In [None]:
import pandas as pd
import tensorflow as tf
from tensorflow.keras.layers import TextVectorization
import pathlib
import random
import string
import re
import numpy as np
from tensorflow import keras
from tensorflow.keras import layers
import sklearn
from sklearn.model_selection import train_test_split

In [None]:
from google.colab import drive
drive.mount('/content/drive')

In [None]:
file_path1 = '/content/drive/MyDrive/kor-eng/kor.txt'

df1 = pd.read_csv(file_path1, names = ['eng', 'kor', 'etc'], delimiter = '\t', encoding = 'UTF-8')

In [None]:
df1 = df1.drop(columns = ['etc'])

In [None]:
file_path2 = '/content/drive/MyDrive/translate/conversations.csv'

df2 = pd.read_csv(file_path2, encoding = 'UTF-8')

In [None]:
df2 = pd.concat([df2['eng_sent'], df2['kor_sent']], axis = 1)
df2.columns = ['eng', 'kor']

In [None]:
eng_kor = pd.concat([df1, df2], ignore_index = True)

eng_kor

In [None]:
eng_kor['kor'] = eng_kor['kor'].apply(lambda a : "[start] " + a + " [end]")

In [None]:
eng_kor.head()

In [None]:
vocab_size = 20000
sequence_length = 20
batch_size = 64
validation_split = 0.2
embed_dim = 256
latent_dim = 512
num_heads = 4
epochs = 15 # 에퐄을 15로 하는 이유는 30을 유지했으나 val 에서의 거의 고정된 수치와 과적합을 향하는 모습을 보여서 15로 줄임

In [None]:
strip_chars = string.punctuation + "¿"
strip_chars = strip_chars.replace("[", "")
strip_chars = strip_chars.replace("]", "")

print(strip_chars)

def eng_standardize(input_text):

    output_text = tf.strings.lower(input_text)
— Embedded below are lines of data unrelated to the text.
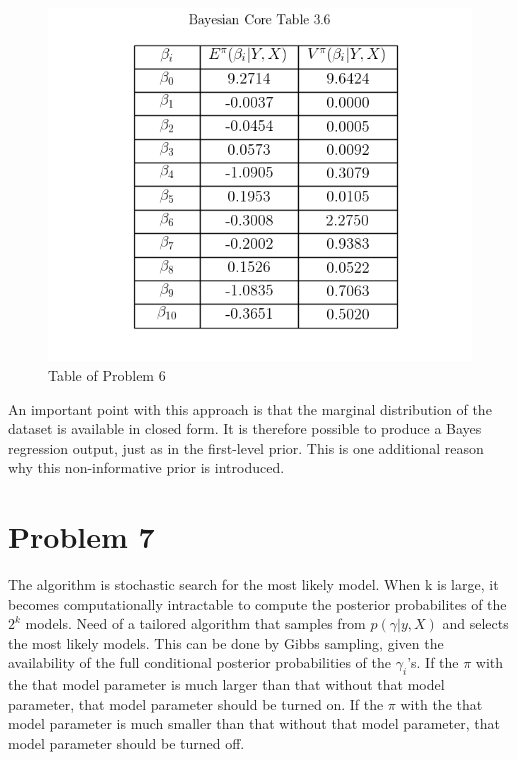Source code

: \documentclass{article}
\begin{document}
\begin{figure}[h!]
\centering
\includegraphics[scale=0.6]{Table3_6.png}
\caption{Table of Problem 6}
\end{figure}

An important point with this approach is that the marginal distribution of the dataset is available in closed form. It is therefore possible to produce a Bayes regression output, just as in the first-level prior. This is one additional reason why this non-informative prior is introduced.

\newpage
\section{Problem 7}

The algorithm is stochastic search for the most likely model.
When k is large, it becomes computationally intractable to compute the posterior probabilites of the $2^{k}$ models. Need of a tailored algorithm that samples from $p(\gamma|y, X)$ and selects the most likely models.
This can be done by Gibbs sampling, given the availability of the full conditional posterior probabilities of the $\gamma_{i}$'s.
If the $\pi$ with the that model parameter is much larger than that without that model parameter, that model parameter should be turned on. 
If the $\pi$ with the that model parameter is much smaller than that without that model parameter, that model parameter should be turned off. 
\end{document}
    return tf.strings.regex_replace(output_text, '[%s]' % re.escape(strip_chars), '')

def kor_standardize(input_text):

    return tf.strings.regex_replace(input_text, '[%s]' %re.escape(strip_chars), '')

eng_vector = TextVectorization(
    max_tokens = vocab_size, 
    output_mode = 'int', 
    output_sequence_length = sequence_length,
    standardize = eng_standardize)

kor_vector = TextVectorization(
    max_tokens = vocab_size,
    output_mode = 'int',
    output_sequence_length = sequence_length + 1,
    standardize = kor_standardize)

eng_vector.adapt(list(eng_kor['eng']))
kor_vector.adapt(list(eng_kor['kor']))

In [None]:
def preprocess(english, korean):

    eng = eng_vector(english)
    kor = kor_vector(korean)

    return ({"encoder_inputs": eng, "decoder_inputs": kor[:, :-1]}, kor[:, 1:])
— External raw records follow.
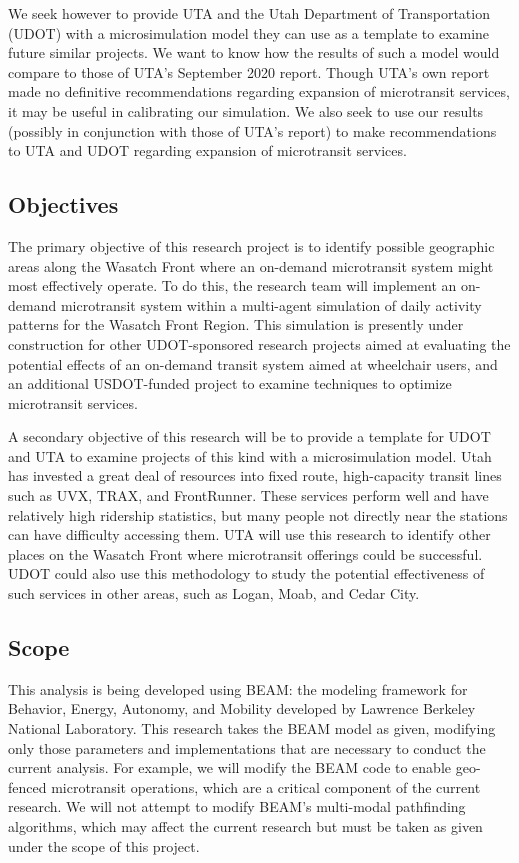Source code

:\documentclass[
]{article}
\begin{document}
We seek however to provide UTA and the Utah Department of Transportation (UDOT) with a microsimulation model they can use as a template to examine future similar projects. We want to know how the results of such a model would compare to those of UTA's September 2020 report. Though UTA's own report made no definitive recommendations regarding expansion of microtransit services, it may be useful in calibrating our simulation. We also seek to use our results (possibly in conjunction with those of UTA's report) to make recommendations to UTA and UDOT regarding expansion of microtransit services.

\hypertarget{objectives}{%
\subsection{Objectives}\label{objectives}}

The primary objective of this research project is to identify possible geographic areas along the Wasatch Front where an on-demand microtransit system might most effectively operate. To do this, the research team will implement an on-demand microtransit system within a multi-agent simulation of daily activity patterns for the Wasatch Front Region. This simulation is presently under construction for other UDOT-sponsored research projects aimed at evaluating the potential effects of an on-demand transit system aimed at wheelchair users, and an additional USDOT-funded project to examine techniques to optimize microtransit services.

A secondary objective of this research will be to provide a template for UDOT and UTA to examine projects of this kind with a microsimulation model. Utah has invested a great deal of resources into fixed route, high-capacity transit lines such as UVX, TRAX, and FrontRunner. These services perform well and have relatively high ridership statistics, but many people not directly near the stations can have difficulty accessing them. UTA will use this research to identify other places on the Wasatch Front where microtransit offerings could be successful. UDOT could also use this methodology to study the potential effectiveness of such services in other areas, such as Logan, Moab, and Cedar City.

\hypertarget{scope}{%
\subsection{Scope}\label{scope}}

This analysis is being developed using BEAM: the modeling framework for Behavior, Energy, Autonomy, and Mobility developed by Lawrence Berkeley National Laboratory. This research takes the BEAM model as given, modifying only those parameters and implementations that are necessary to conduct the current analysis. For example, we will modify the BEAM code to enable geo-fenced microtransit operations, which are a critical component of the current research. We will not attempt to modify BEAM's multi-modal pathfinding algorithms, which may affect the current research but must be taken as given under the scope of this project.
\end{document}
def make_df(df, batch_size, mode):

    dataset = tf.data.Dataset.from_tensor_slices((list(df['eng']), list(df['kor'])))
    
    if mode == "train":
       dataset = dataset.shuffle(256)
       
    dataset = dataset.batch(batch_size)
    dataset = dataset.map(preprocess)
    dataset = dataset.prefetch(16).cache()
    
    return dataset

train, test = train_test_split(eng_kor, test_size = validation_split)
train.shape, test.shape

In [None]:
X_train = make_df(train, batch_size = batch_size, mode = 'train')
X_test = make_df(test, batch_size = batch_size, mode = 'test')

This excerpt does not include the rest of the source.